DATA IN THIS EXERCISE:
☆ ☆ ☆ ☆ ☆ ☆ ☆

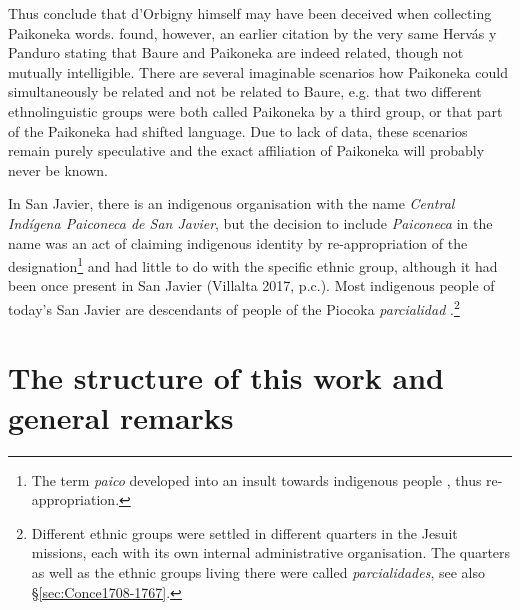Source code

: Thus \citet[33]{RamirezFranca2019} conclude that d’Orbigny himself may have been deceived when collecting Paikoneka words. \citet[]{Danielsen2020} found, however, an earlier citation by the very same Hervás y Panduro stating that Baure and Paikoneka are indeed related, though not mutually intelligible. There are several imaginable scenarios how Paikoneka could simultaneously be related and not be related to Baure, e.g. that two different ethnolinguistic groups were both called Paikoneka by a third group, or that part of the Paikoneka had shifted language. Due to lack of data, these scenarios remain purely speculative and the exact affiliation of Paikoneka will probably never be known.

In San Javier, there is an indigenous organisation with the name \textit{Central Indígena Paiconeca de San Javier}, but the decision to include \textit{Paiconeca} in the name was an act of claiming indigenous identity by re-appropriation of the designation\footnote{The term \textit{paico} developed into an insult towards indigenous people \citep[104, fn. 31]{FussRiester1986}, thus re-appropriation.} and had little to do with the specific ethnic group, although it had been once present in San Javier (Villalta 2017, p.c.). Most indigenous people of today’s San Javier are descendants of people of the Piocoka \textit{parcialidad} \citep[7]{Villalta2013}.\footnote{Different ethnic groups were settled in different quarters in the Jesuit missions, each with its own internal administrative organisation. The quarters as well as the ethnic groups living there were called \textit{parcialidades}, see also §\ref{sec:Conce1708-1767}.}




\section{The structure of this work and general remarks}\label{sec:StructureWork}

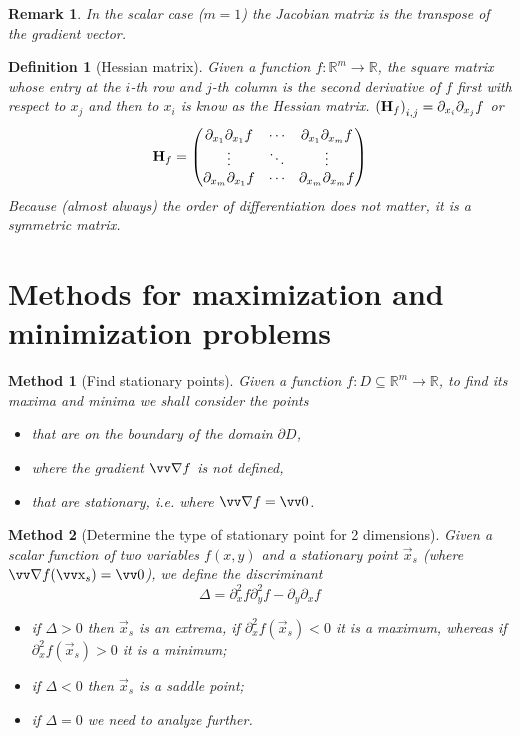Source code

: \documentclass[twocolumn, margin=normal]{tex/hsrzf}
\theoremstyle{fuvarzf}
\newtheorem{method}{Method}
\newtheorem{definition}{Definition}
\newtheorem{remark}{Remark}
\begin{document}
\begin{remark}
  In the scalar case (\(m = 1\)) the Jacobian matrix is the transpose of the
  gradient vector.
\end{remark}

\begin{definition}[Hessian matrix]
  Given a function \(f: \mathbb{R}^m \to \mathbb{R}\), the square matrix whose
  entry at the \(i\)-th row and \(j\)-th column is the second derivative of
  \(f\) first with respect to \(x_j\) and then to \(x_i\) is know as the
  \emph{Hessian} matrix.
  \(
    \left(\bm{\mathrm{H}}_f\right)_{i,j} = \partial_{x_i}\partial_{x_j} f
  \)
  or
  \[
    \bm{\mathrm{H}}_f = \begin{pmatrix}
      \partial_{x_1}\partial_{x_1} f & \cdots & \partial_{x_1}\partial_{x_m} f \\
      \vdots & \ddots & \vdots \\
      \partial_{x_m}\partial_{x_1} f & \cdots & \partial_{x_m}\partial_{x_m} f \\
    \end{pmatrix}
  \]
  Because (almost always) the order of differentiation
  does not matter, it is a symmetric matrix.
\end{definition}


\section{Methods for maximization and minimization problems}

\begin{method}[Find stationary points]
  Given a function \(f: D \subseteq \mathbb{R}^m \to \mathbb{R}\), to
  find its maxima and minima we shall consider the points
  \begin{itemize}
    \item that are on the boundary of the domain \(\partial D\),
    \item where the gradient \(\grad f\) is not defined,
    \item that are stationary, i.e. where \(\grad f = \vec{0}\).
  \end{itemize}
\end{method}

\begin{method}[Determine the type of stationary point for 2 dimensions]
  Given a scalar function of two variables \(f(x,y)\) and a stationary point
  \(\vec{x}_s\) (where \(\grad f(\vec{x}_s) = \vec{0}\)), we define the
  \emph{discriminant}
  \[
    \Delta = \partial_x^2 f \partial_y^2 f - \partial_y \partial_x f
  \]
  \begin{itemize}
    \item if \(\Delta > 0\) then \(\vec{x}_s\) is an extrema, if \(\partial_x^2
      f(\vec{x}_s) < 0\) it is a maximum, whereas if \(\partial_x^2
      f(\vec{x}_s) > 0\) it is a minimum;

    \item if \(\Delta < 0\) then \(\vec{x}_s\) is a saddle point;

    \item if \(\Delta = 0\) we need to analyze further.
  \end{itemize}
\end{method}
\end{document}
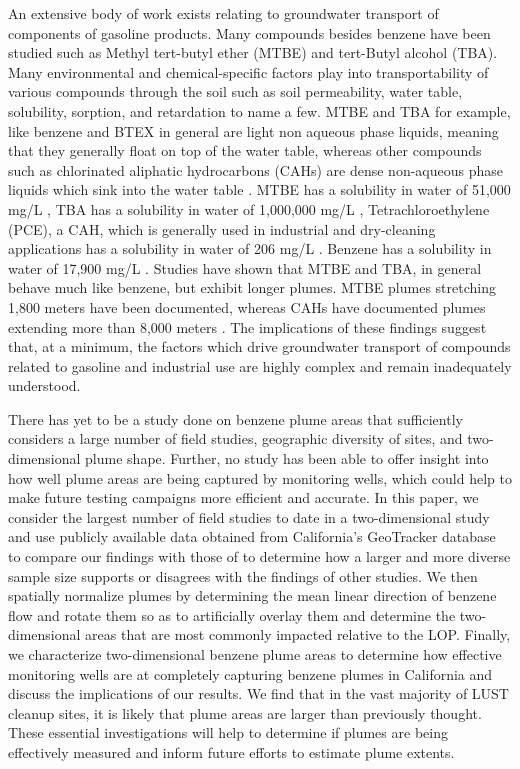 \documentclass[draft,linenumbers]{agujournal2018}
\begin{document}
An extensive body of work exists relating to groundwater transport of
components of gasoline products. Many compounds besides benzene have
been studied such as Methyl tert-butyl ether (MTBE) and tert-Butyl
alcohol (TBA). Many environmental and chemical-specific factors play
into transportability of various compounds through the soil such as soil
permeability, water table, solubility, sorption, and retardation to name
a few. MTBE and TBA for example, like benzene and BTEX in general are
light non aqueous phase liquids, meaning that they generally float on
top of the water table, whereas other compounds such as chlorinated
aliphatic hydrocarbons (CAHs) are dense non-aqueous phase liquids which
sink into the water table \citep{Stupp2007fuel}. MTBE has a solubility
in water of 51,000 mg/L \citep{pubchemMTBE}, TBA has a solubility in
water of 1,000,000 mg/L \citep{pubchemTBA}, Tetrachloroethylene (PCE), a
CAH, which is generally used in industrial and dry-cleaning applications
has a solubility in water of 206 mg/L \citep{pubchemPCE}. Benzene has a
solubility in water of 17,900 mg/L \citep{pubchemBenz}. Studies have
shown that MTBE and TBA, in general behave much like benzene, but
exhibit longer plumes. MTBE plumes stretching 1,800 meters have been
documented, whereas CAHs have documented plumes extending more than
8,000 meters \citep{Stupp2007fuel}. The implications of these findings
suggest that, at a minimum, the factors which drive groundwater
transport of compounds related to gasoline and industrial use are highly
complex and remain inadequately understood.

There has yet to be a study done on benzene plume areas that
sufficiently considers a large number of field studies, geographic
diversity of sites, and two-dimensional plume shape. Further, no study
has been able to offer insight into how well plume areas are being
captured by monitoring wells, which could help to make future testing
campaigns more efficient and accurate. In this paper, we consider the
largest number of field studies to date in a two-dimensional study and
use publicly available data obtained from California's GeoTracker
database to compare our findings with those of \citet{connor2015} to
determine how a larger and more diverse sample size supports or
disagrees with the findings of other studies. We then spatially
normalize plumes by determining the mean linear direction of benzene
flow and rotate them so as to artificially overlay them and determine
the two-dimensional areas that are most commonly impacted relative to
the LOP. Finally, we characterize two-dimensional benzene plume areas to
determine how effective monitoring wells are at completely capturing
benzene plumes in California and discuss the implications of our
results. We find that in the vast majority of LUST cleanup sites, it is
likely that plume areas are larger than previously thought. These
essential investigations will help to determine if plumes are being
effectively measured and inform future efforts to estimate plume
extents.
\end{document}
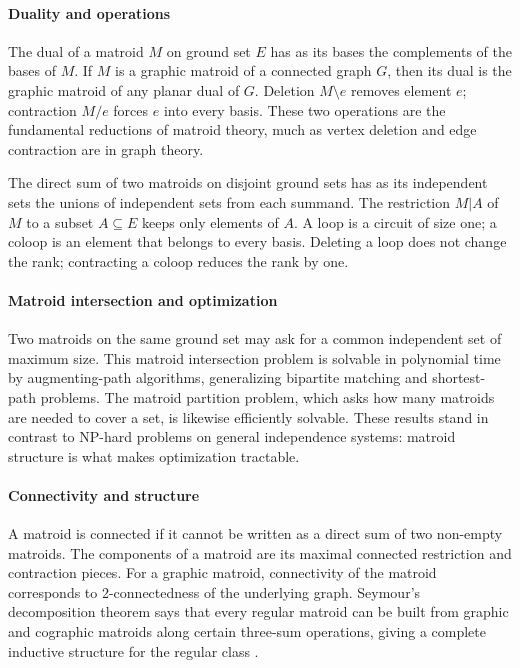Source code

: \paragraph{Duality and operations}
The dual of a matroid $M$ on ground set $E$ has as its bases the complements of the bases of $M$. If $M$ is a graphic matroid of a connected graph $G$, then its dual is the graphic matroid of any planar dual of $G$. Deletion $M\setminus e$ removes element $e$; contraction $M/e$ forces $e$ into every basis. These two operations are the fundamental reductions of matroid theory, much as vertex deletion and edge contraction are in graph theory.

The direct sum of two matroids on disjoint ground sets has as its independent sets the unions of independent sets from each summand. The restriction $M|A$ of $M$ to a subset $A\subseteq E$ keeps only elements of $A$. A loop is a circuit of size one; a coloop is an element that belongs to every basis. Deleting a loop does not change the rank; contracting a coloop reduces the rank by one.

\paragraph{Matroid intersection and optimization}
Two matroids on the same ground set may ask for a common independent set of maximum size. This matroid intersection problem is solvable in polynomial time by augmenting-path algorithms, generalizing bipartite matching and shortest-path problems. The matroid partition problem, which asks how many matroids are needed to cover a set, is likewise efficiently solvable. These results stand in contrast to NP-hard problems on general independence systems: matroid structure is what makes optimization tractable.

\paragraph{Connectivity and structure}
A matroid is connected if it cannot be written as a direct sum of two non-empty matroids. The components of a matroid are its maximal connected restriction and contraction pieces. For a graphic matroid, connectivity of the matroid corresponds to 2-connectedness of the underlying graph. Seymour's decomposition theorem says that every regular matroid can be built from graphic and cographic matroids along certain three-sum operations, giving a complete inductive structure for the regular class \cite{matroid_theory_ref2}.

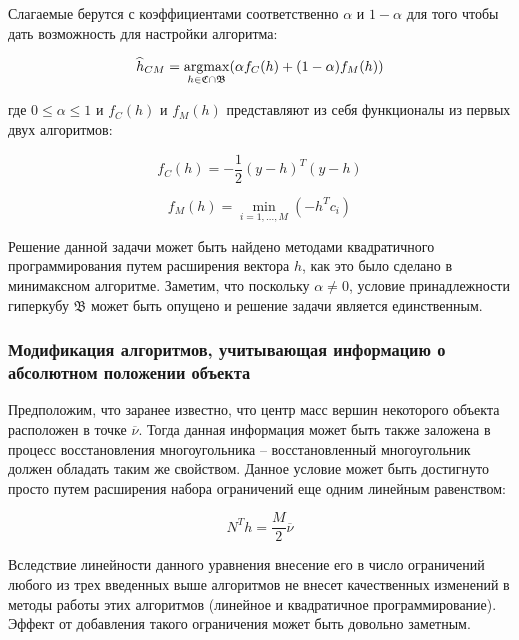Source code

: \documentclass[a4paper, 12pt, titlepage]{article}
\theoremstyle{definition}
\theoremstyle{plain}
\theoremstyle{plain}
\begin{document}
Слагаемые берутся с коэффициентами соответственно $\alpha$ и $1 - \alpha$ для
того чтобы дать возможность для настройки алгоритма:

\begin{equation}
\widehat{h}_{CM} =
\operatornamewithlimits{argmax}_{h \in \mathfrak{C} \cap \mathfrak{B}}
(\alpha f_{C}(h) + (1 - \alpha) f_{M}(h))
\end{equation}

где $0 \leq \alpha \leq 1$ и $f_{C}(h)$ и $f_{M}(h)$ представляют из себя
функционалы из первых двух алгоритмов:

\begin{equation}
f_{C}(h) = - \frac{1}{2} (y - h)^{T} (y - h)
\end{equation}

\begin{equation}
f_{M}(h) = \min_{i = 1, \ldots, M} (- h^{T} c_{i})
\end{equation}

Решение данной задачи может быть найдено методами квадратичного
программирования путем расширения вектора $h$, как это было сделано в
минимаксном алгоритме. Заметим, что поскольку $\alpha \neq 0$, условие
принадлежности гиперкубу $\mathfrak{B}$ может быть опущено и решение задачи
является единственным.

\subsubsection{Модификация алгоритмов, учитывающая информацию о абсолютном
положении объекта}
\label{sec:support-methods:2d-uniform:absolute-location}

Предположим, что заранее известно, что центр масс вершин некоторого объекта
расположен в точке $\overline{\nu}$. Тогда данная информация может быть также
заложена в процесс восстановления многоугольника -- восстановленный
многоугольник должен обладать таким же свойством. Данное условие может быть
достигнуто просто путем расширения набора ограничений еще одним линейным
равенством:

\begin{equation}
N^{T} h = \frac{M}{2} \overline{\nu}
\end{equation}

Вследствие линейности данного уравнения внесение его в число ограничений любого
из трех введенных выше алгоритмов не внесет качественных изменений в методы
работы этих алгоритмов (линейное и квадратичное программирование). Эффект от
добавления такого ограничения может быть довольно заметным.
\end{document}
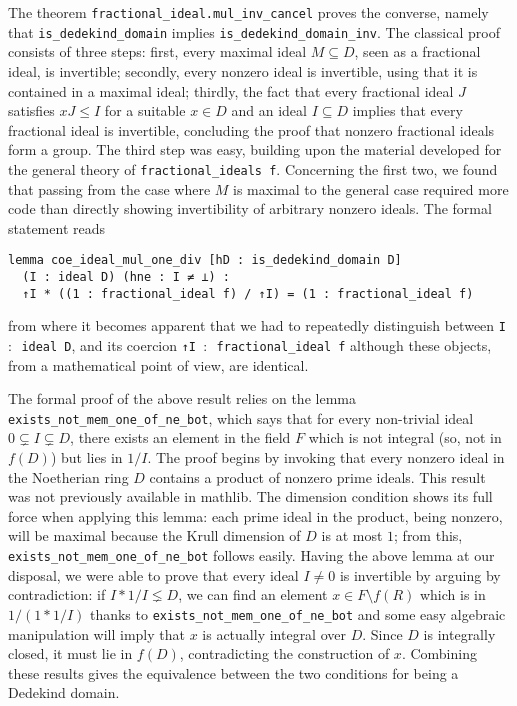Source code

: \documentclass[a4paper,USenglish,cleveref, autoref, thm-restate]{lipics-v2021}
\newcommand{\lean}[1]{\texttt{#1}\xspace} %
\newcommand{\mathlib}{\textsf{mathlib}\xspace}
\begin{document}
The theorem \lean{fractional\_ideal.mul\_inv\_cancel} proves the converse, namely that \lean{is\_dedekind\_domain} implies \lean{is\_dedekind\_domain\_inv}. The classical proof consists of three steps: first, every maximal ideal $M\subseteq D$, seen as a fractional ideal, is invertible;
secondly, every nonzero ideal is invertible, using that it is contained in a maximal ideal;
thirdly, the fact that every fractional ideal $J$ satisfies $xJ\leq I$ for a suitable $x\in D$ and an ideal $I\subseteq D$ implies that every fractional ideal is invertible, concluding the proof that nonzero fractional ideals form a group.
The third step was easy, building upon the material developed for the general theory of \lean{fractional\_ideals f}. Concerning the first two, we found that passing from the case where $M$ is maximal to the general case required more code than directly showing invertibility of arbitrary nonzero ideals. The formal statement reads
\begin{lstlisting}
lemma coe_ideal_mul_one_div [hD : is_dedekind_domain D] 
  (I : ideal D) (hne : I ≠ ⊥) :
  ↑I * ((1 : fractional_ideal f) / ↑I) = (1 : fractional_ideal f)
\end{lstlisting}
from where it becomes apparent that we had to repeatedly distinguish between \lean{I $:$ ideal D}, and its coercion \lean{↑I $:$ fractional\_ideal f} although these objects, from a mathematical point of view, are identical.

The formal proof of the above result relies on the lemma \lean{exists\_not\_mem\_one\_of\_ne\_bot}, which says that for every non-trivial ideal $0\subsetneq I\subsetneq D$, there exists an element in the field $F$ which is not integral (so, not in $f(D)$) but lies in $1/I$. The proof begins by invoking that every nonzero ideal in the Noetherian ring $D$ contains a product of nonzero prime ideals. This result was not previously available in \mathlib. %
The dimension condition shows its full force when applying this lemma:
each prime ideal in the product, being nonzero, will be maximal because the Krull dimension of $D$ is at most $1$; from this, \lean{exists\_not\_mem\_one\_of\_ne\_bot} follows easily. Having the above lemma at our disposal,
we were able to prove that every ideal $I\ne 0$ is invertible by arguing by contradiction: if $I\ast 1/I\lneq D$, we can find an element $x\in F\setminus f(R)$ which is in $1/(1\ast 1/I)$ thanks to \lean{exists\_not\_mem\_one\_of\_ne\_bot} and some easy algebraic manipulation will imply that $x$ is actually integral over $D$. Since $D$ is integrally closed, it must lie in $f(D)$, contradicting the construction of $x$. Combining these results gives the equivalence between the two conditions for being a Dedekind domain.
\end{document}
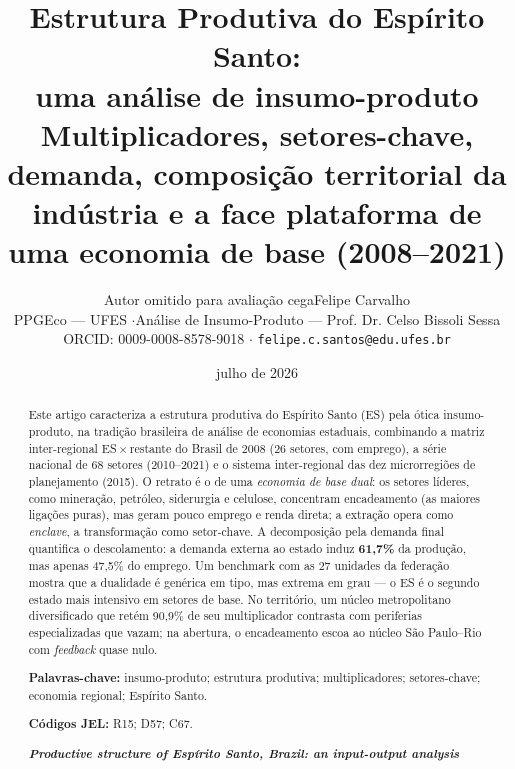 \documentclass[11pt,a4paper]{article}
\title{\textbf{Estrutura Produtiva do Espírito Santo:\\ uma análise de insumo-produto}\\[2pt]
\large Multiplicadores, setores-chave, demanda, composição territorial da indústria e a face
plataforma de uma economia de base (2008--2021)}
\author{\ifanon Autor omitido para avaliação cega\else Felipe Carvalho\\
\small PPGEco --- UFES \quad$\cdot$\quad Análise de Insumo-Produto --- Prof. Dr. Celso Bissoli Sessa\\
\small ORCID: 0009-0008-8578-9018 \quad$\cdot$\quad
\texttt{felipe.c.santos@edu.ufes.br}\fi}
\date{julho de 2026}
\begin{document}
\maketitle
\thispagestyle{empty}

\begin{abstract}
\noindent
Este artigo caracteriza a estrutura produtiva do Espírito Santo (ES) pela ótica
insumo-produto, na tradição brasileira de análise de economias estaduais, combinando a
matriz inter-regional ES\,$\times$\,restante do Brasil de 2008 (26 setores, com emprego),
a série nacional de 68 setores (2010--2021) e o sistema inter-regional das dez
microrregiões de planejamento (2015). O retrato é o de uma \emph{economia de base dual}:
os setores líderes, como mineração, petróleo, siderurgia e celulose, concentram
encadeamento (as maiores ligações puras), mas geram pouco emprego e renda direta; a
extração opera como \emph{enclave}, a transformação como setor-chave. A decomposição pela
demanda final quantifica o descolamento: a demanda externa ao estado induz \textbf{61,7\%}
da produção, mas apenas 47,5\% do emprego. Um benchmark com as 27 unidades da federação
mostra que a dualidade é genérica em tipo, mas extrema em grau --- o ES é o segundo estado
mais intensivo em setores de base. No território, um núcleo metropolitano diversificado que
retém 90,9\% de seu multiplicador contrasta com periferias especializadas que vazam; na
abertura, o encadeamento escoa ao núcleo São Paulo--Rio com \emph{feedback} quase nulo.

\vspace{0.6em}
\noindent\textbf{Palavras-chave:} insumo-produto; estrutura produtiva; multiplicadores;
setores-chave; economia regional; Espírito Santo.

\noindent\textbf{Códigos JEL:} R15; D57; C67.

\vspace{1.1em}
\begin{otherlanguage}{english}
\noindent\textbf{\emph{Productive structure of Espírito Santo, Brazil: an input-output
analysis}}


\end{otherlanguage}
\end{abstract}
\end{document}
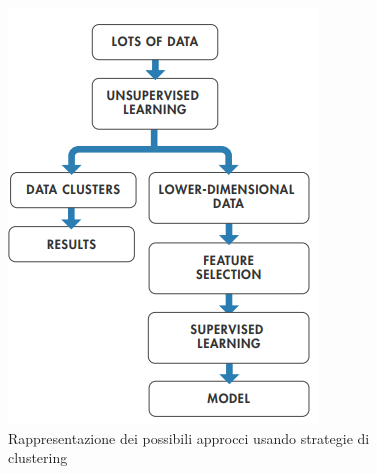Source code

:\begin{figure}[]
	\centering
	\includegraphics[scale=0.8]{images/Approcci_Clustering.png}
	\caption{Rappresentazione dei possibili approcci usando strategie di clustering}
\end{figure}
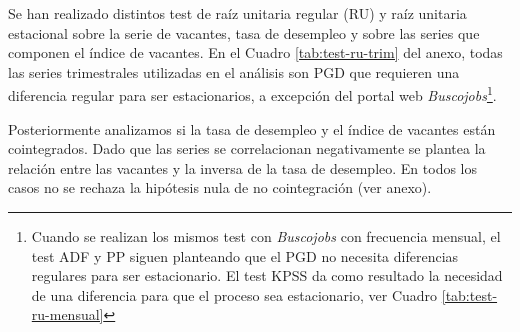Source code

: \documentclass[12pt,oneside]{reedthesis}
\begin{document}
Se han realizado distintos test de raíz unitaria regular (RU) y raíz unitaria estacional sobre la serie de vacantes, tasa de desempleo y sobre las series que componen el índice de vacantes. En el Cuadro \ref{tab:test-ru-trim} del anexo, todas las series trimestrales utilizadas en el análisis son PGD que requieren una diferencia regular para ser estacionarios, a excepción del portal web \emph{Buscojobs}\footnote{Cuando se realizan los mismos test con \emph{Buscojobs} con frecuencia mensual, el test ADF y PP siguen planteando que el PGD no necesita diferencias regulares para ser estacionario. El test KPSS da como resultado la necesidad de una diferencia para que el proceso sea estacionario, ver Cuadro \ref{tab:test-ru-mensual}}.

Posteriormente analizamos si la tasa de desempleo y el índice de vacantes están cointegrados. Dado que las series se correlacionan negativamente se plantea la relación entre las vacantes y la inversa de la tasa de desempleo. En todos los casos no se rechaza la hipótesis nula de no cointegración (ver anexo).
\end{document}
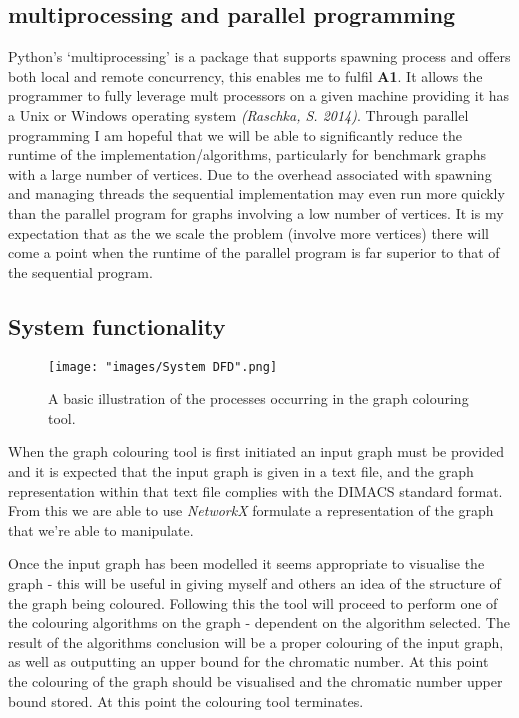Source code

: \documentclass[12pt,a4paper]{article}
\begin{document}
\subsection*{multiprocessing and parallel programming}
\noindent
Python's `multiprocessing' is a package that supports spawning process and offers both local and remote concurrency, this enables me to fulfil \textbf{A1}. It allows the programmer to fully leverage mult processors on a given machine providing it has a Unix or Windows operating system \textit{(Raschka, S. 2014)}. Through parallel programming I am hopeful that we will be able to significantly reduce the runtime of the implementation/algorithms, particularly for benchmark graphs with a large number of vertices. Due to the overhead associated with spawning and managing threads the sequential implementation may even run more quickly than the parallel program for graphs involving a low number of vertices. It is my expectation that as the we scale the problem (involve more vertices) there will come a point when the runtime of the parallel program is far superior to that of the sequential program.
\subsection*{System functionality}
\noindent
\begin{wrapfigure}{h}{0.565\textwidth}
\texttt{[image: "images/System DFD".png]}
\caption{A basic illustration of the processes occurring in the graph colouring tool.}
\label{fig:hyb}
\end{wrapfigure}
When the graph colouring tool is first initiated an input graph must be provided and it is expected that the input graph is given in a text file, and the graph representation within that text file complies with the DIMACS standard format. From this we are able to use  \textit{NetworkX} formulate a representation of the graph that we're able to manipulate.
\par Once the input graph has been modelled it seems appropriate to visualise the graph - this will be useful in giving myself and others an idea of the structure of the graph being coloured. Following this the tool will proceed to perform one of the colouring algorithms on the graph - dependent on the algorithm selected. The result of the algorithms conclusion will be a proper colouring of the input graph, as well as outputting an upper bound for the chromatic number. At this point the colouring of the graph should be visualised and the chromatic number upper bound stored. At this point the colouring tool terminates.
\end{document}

☆ ☆ ☆ ☆ ☆ ☆ ☆

PROBLEM REQUIREMENTS:
Return only the number of lines in the data above that include the word "size".

OUTPUT OF THE EXERCISE:
3